SUPPLIED MATERIAL
**********
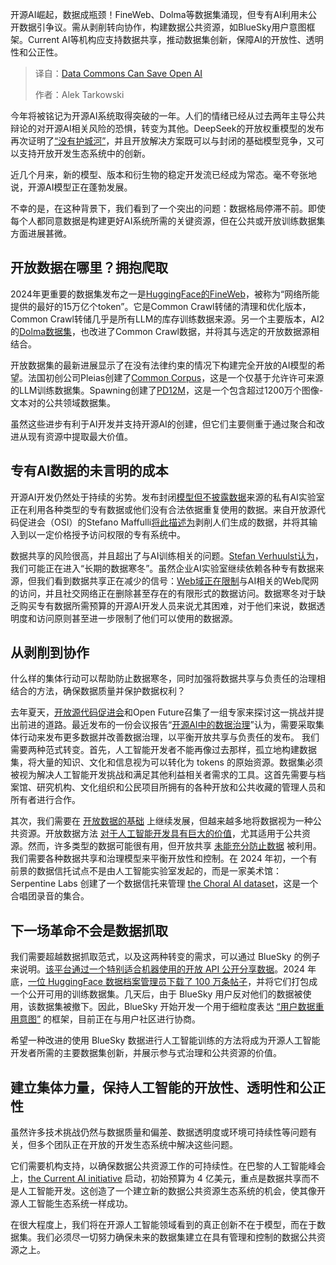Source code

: 
<!--
title: 数据共享空间可以拯救开放人工智能
cover: https://cdn.thenewstack.io/media/2025/05/8ea39356-erik-mclean-rtysoc1bks0-unsplash-scaled.jpg
summary: 开源AI崛起，数据成瓶颈！FineWeb、Dolma等数据集涌现，但专有AI利用未公开数据引争议。需从剥削转向协作，构建数据公共资源，如BlueSky用户意图框架。Current AI等机构应支持数据共享，推动数据集创新，保障AI的开放性、透明性和公正性。
-->

开源AI崛起，数据成瓶颈！FineWeb、Dolma等数据集涌现，但专有AI利用未公开数据引争议。需从剥削转向协作，构建数据公共资源，如BlueSky用户意图框架。Current AI等机构应支持数据共享，推动数据集创新，保障AI的开放性、透明性和公正性。

> 译自：[Data Commons Can Save Open AI](https://thenewstack.io/data-commons-can-save-open-ai/)
> 
> 作者：Alek Tarkowski

今年将被铭记为开源AI系统取得突破的一年。人们的情绪已经从过去两年主导公共辩论的对开源AI相关风险的恐惧，转变为其他。DeepSeek的开放权重模型的发布再次证明了[“没有护城河”](https://semianalysis.com/2023/05/04/google-we-have-no-moat-and-neither/)，并且开放解决方案既可以与封闭的基础模型竞争，又可以支持开放开发生态系统中的创新。

近几个月来，新的模型、版本和衍生物的稳定开发流已经成为常态。毫不夸张地说，开源AI模型正在蓬勃发展。

不幸的是，在这种背景下，我们看到了一个突出的问题：数据格局停滞不前。即使每个人都同意数据是构建更好AI系统所需的关键资源，但在公共或开放训练数据集方面进展甚微。

## 开放数据在哪里？拥抱爬取

2024年更重要的数据集发布之一是[HuggingFace的FineWeb](https://github.com/huggingface/fineweb-2)，被称为“网络所能提供的最好的15万亿个token”。它是Common Crawl转储的清理和优化版本，Common Crawl转储几乎是所有LLM的库存训练数据来源。另一个主要版本，AI2的[Dolma数据集](https://allenai.org/dolma)，也改进了Common Crawl数据，并将其与选定的开放数据源相结合。

开放数据集的最新进展显示了在没有法律约束的情况下构建完全开放的AI模型的希望。法国初创公司Pleias创建了[Common Corpus](https://huggingface.co/blog/Pclanglais/common-corpus)，这是一个仅基于允许许可来源的LLM训练数据集。Spawning创建了[PD12M](https://huggingface.co/datasets/Spawning/PD12M)，这是一个包含超过1200万个图像-文本对的公共领域数据集。

虽然这些进步有利于AI开发并支持开源AI的创建，但它们主要侧重于通过聚合和改进从现有资源中提取最大价值。

## 专有AI数据的未言明的成本

开源AI开发仍然处于持续的劣势。发布封闭[模型但不披露数据](https://thenewstack.io/data-modeling-part-2-method-for-time-series-databases/)来源的私有AI实验室正在利用各种类型的专有数据或他们没有合法依据重复使用的数据。来自开放源代码促进会（OSI）的Stefano Maffulli[将此描述为](https://opensource.org/blog/open-data-and-open-source-ai-charting-a-course-to-get-more-of-both)剥削人们生成的数据，并将其输入到以一定价格授予访问权限的专有系统中。

数据共享的风险很高，并且超出了与AI训练相关的问题。[Stefan Verhuulst认为](https://sverhulst.medium.com/are-we-entering-a-data-winter-f654eb8e8663)，我们可能正在进入“长期的数据寒冬”。虽然企业AI实验室继续依赖各种专有数据来源，但我们看到数据共享正在减少的信号：[Web域正在限制](https://www.dataprovenance.org/consent-in-crisis-paper)与AI相关的Web爬网的访问，并且社交网络正在删除甚至存在的有限形式的数据访问。数据寒冬对于缺乏购买专有数据所需预算的开源AI开发人员来说尤其困难，对于他们来说，数据透明度和访问原则甚至进一步限制了他们可以使用的数据源。

## 从剥削到协作

什么样的集体行动可以帮助防止数据寒冬，同时加强将数据共享与负责任的治理相结合的方法，确保数据质量并保护数据权利？

去年夏天，[开放源代码促进会](https://thenewstack.io/open-source/)和Open Future召集了一组专家来探讨这一挑战并提出前进的道路。最近发布的一份会议报告“[开源AI中的数据治理](https://opensource.org/wp-content/uploads/2025/02/2025-OSI-DataGovernanceOSAI-final-v5.pdf)”认为，需要采取集体行动来发布更多数据并改善数据治理，以平衡开放共享与负责任的发布。
我们需要两种范式转变。首先，人工智能开发者不能再像过去那样，孤立地构建数据集，将大量的知识、文化和信息视为可以转化为 tokens 的原始资源。数据集必须被视为解决人工智能开发挑战和满足其他利益相关者需求的工具。这首先需要与档案馆、研究机构、文化组织和公民项目所拥有的各种开放和公共收藏的管理人员和所有者进行合作。

其次，我们需要在 [开放数据的基础](https://thenewstack.io/linux-foundation-overture-maps-the-globe-with-open-data/) 上继续发展，但越来越多地将数据视为一种公共资源。开放数据方法 [对于人工智能开发具有巨大的价值](https://www.genai.opendatapolicylab.org/)，尤其适用于公共资源。然而，许多类型的数据可能很有用，但开放共享 [未能充分防止数据](https://thenewstack.io/where-ai-benchmarks-fall-short-and-how-to-evaluate-models-instead/) 被利用。我们需要各种数据共享和治理模型来平衡开放性和控制。在 2024 年初，一个有前景的数据信托试点不是由人工智能实验室发起的，而是一家美术馆：Serpentine Labs 创建了一个数据信托来管理 [the Choral AI dataset](https://arxiv.org/html/2412.01433v1)，这是一个合唱团录音的集合。

## 下一场革命不会是数据抓取

我们需要超越数据抓取范式，以及这两种转变的需求，可以通过 BlueSky 的例子来说明。[该平台通过一个特别适合机器使用的开放 API 公开分享数据](https://thenewstack.io/google-cloud-adds-genai-core-enhancements-across-data-platform/)。2024 年底，[一位 HuggingFace 数据档案管理员下载了 100 万条帖子](https://www.404media.co/bluesky-posts-machine-learning-ai-datasets-hugging-face/)，并将它们打包成一个公开可用的训练数据集。几天后，由于 BlueSky 用户反对他们的数据被使用，该数据集被撤下。因此，BlueSky 开始开发一个用于细粒度表达 [“用户数据重用意图”](https://github.com/bluesky-social/proposals/tree/main/0008-user-intents) 的框架，目前正在与用户社区进行协商。

希望一种改进的使用 BlueSky 数据进行人工智能训练的方法将成为开源人工智能开发者所需的主要数据集创新，并展示参与式治理和公共资源的价值。

## 建立集体力量，保持人工智能的开放性、透明性和公正性

虽然许多技术挑战仍然与数据质量和偏差、数据透明度或环境可持续性等问题有关，但多个团队正在开放的开发生态系统中解决这些问题。

它们需要机构支持，以确保数据公共资源工作的可持续性。在巴黎的人工智能峰会上，[the Current AI initiative](https://www.currentai.org) 启动，初始预算为 4 亿美元，重点是数据共享而不是人工智能开发。这创造了一个建立新的数据公共资源生态系统的机会，使其像开源人工智能生态系统一样成功。

在很大程度上，我们将在开源人工智能领域看到的真正创新不在于模型，而在于数据集。我们必须尽一切努力确保未来的数据集建立在具有管理和控制的数据公共资源之上。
**********
EXERCISE
All lines of the records above with the word "Dolma等数据集涌现" in them are to be copied.

YOUR RESPONSE
summary: 开源AI崛起，数据成瓶颈！FineWeb、Dolma等数据集涌现，但专有AI利用未公开数据引争议。需从剥削转向协作，构建数据公共资源，如BlueSky用户意图框架。Current AI等机构应支持数据共享，推动数据集创新，保障AI的开放性、透明性和公正性。
开源AI崛起，数据成瓶颈！FineWeb、Dolma等数据集涌现，但专有AI利用未公开数据引争议。需从剥削转向协作，构建数据公共资源，如BlueSky用户意图框架。Current AI等机构应支持数据共享，推动数据集创新，保障AI的开放性、透明性和公正性。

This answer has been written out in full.